Um homem decente pode fugir a esta barbárie quase inofensiva, refugiar-se no seu castelo pessoal, sem problemas de consciência. Dom Rigoberto, por exemplo, faz um acordo de contornos faustianos com a sociedade: dá o seu tempo em troca da sua alma, aceita um emprego burocrático desde que isso lhe permita criar um espaço privado de fantasia e liberdade, aonde não chega o braço do poder absoluto, dos totalitarismos de qualquer espécie. Mas sei que um tal egoísmo só é aceitável, só é possível, numa sociedade em que a decência seja generalizada.

Porém, há ocasiões em que a barbárie é real e ignorá-la procurando abrigo na normalidade intacta da vida privada é já uma capitulação, uma indecência. Até porque a barbárie, nas suas mais diversas formas, através dos totalitarismos de Estado e dos fanatismos religiosos, não distingue a vida pública da vida privada, não traça fronteiras entre as duas esferas. Essa distinção é em si um sintoma de civilização e decência.

A fortaleza de Dom Rigoberto só pode existir em sociedades onde o direito a construir refúgios não seja negado aos homens. Por isso, representa para mim um ideal de vida para tempos bonançosos. Já Bernard Rieux, o médico do romance A Peste, de Albert Camus, é o símbolo máximo da decência em tempos difíceis, em tempos de barbárie, em tempos da peste. Porque a peste não poupa ninguém, a sua ameaça estende-se a todos os homens, irrompe em todas as casas, entra em todos os quartos, deita-se em todas as camas.

É nesses tempos que a decência obriga a acção e, ao fazê-lo, evita que o homem degenere em besta. Tal como os ideais absolutos, a barbárie absoluta pode ser uma abstracção incompreensível para o homem comum mas, como se lê em A Peste, “quando a abstracção começa a matar-nos, é bem necessário que nos ocupemos da abstracção.” E Rieux, o médico, ocupa-se da abstracção com uma coragem serena mas inequívoca. Tendo a possibilidade de fugir da cidade sitiada pelo mal, prefere ficar ali para combater a peste, cuidar dos doentes, fazer o que pode. Não como um herói ou um santo, mas apenas como um homem decente para quem o essencial, mesmo perante o flagelo irreal da peste, “era exercer bem a sua profissão.”

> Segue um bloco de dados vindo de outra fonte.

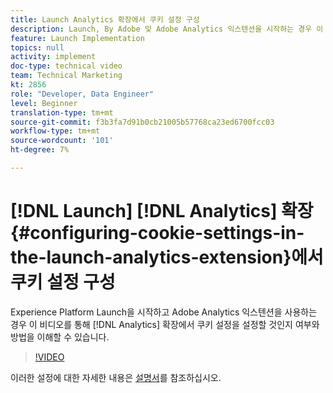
 ```yaml
---
title: Launch Analytics 확장에서 쿠키 설정 구성
description: Launch, By Adobe 및 Adobe Analytics 익스텐션을 시작하는 경우 이 비디오를 통해 Analytics 확장 기능에서 쿠키 설정 여부와 설정 방법을 이해할 수 있습니다.
feature: Launch Implementation
topics: null
activity: implement
doc-type: technical video
team: Technical Marketing
kt: 2856
role: "Developer, Data Engineer"
level: Beginner
translation-type: tm+mt
source-git-commit: f3b3fa7d91b0cb21005b57768ca23ed6700fcc03
workflow-type: tm+mt
source-wordcount: '101'
ht-degree: 7%

---
```



# [!DNL Launch] [!DNL Analytics] 확장 {#configuring-cookie-settings-in-the-launch-analytics-extension}에서 쿠키 설정 구성

Experience Platform Launch을 시작하고 Adobe Analytics 익스텐션을 사용하는 경우 이 비디오를 통해 [!DNL Analytics] 확장에서 쿠키 설정을 설정할 것인지 여부와 방법을 이해할 수 있습니다.

>[!VIDEO](https://video.tv.adobe.com/v/27212/?quality=9)

이러한 설정에 대한 자세한 내용은 [설명서](https://docs.adobelaunch.com/extension-reference/web/adobe-analytics-extension#cookies)를 참조하십시오.
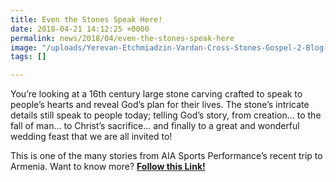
 ```yaml
---
title: Even the Stones Speak Here!
date: 2018-04-21 14:12:25 +0000
permalink: news/2018/04/even-the-stones-speak-here
image: "/uploads/Yerevan-Etchmiadzin-Vardan-Cross-Stones-Gospel-2-Blog-169x300.jpg"
tags: []

---
```

You’re looking at a 16th century large stone carving crafted to speak to people’s hearts and reveal God’s plan for their lives. The stone’s intricate details still speak to people today; telling God’s story, from creation… to the fall of man… to Christ’s sacrifice… and finally to a great and wonderful wedding feast that we are all invited to!

This is one of the many stories from AIA Sports Performance’s recent trip to Armenia. Want to know more? [**Follow this Link!**](2018/04/Even-the-Stones-Speak-Here.pdf "Even the Stones Speak Here")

A Peste, lê-se quase no fim, é “o testemunho do que tinha sido necessário realizar e que, sem dúvida, deveriam realizar ainda, contra o terror e a sua arma infatigável, a despeito das suas dores pessoais, todos os homens que, não podendo ser santos e recusando-se a admitir os flagelos, se esforçam, no entanto, por ser médicos.” Acrescento: os homens que, não podendo ser santos, sabem que a dignidade do homem está em não degenerar em besta. Os homens que percebem que, em circunstâncias semelhantes, optar pelo refúgio privado, fugir para o santuário pessoal a salvo da barbárie equivale a reconhecer o triunfo da barbárie porque esta triunfa sobre aqueles que pisa mas ainda mais sobre aqueles que se escondem, triunfa sobre aqueles que silencia mas ainda mais sobre aqueles que a si mesmos se silenciam.

São os homens que se esforçam por ser médicos, esses heróis sem heroísmo que enfrentam os maiores males apenas com o escudo da decência, que, no meio dos flagelos, nos ensinam essa lição simples e luminosa: há nos homens mais coisas a admirar que coisas a desprezar.” Nos homens, escreveu Camus. Não nos deuses, não nos santos, não nas bestas, mas nos homens. Aqueles que, em tempos de peste, escolhem a decência.